From the entries below, please output exactly the lines starting at the one containing "## Literature Review" and ending at the one containing "The 1976 horror classic The Omen is", both included.

--------------------------------

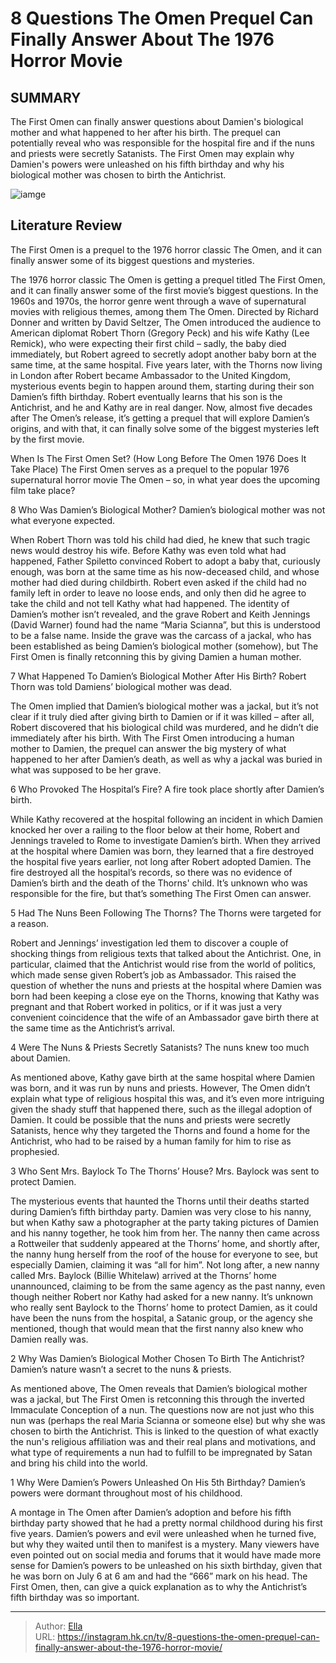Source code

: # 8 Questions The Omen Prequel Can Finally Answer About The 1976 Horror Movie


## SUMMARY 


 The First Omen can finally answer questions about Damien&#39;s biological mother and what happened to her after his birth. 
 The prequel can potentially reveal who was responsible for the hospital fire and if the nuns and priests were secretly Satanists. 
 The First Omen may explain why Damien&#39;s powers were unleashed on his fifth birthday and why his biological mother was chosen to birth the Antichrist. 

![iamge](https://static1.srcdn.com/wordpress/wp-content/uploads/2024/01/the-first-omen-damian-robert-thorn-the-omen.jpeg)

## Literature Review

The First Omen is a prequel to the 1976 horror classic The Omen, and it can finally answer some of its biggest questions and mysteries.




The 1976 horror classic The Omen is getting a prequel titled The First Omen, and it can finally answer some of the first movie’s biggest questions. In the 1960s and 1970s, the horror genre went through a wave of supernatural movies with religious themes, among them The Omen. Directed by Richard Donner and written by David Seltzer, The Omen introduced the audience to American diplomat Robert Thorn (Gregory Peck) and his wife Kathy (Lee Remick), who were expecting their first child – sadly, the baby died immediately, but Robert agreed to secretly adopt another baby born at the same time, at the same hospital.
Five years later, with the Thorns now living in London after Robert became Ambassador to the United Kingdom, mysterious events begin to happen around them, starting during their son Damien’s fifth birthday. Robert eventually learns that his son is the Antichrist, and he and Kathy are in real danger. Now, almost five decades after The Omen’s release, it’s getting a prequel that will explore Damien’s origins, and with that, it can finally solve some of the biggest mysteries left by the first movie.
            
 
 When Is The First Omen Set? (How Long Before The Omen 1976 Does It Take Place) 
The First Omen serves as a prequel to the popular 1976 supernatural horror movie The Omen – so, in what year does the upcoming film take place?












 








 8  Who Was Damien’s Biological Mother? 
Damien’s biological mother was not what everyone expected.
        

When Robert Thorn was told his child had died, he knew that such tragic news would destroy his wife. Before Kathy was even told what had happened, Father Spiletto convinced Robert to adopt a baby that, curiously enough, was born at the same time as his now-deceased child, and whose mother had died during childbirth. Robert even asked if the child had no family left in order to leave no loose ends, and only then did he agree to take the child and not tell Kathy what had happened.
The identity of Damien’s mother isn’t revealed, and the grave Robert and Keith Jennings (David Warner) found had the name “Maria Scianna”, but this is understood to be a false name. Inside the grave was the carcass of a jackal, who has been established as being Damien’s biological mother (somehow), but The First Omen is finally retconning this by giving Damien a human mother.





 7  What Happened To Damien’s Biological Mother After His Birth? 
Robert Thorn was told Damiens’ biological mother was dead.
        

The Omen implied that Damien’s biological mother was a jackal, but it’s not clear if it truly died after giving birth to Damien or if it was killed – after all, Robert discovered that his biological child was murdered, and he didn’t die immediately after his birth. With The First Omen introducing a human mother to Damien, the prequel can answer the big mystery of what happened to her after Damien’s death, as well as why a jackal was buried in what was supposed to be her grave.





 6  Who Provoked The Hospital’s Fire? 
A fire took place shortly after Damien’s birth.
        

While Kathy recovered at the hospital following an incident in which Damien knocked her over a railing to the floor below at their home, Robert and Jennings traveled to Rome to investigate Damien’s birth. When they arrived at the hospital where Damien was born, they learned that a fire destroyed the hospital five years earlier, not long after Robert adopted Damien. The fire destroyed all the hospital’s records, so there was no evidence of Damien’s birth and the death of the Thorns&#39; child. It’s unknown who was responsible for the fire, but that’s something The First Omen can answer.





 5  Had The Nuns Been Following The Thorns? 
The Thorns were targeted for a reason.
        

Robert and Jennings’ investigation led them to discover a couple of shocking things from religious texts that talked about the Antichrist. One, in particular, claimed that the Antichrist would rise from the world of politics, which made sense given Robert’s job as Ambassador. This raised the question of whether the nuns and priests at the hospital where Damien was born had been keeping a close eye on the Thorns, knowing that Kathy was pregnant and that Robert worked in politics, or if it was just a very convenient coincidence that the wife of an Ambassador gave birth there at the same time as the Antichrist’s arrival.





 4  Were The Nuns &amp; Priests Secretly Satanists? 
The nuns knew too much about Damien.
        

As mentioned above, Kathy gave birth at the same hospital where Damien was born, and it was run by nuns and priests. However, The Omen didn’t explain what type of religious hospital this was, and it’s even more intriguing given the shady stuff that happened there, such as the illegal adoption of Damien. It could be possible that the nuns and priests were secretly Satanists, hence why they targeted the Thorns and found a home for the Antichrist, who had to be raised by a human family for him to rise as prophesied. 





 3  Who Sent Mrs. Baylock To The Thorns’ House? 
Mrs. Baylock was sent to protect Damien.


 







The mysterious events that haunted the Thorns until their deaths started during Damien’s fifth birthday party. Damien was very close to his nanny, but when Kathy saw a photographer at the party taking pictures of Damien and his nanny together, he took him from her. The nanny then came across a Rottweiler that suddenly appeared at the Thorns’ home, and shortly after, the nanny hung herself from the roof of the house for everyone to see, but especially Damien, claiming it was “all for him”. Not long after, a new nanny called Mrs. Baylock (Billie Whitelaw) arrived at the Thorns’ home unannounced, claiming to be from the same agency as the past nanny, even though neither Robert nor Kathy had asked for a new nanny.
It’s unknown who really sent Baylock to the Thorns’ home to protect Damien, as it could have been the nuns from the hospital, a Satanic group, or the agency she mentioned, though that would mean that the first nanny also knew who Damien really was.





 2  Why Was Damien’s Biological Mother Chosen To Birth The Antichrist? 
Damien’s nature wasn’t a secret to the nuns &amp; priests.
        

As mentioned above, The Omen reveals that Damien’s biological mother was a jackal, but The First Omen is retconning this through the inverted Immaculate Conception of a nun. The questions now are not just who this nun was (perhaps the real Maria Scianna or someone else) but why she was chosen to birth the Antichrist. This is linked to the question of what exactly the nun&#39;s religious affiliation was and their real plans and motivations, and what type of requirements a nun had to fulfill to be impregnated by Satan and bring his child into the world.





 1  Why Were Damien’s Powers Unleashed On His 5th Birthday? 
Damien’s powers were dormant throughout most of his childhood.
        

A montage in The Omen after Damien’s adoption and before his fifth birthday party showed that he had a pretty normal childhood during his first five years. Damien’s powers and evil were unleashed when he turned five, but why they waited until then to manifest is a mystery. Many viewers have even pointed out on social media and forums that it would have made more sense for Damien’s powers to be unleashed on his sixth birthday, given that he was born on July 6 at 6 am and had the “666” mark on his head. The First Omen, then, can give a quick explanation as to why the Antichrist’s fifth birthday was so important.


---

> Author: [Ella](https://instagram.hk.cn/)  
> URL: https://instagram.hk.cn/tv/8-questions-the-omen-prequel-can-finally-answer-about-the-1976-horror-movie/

--------------------------------

▶ [Output of the exercise]
## Literature Review

The First Omen is a prequel to the 1976 horror classic The Omen, and it can finally answer some of its biggest questions and mysteries.




The 1976 horror classic The Omen is getting a prequel titled The First Omen, and it can finally answer some of the first movie’s biggest questions. In the 1960s and 1970s, the horror genre went through a wave of supernatural movies with religious themes, among them The Omen. Directed by Richard Donner and written by David Seltzer, The Omen introduced the audience to American diplomat Robert Thorn (Gregory Peck) and his wife Kathy (Lee Remick), who were expecting their first child – sadly, the baby died immediately, but Robert agreed to secretly adopt another baby born at the same time, at the same hospital.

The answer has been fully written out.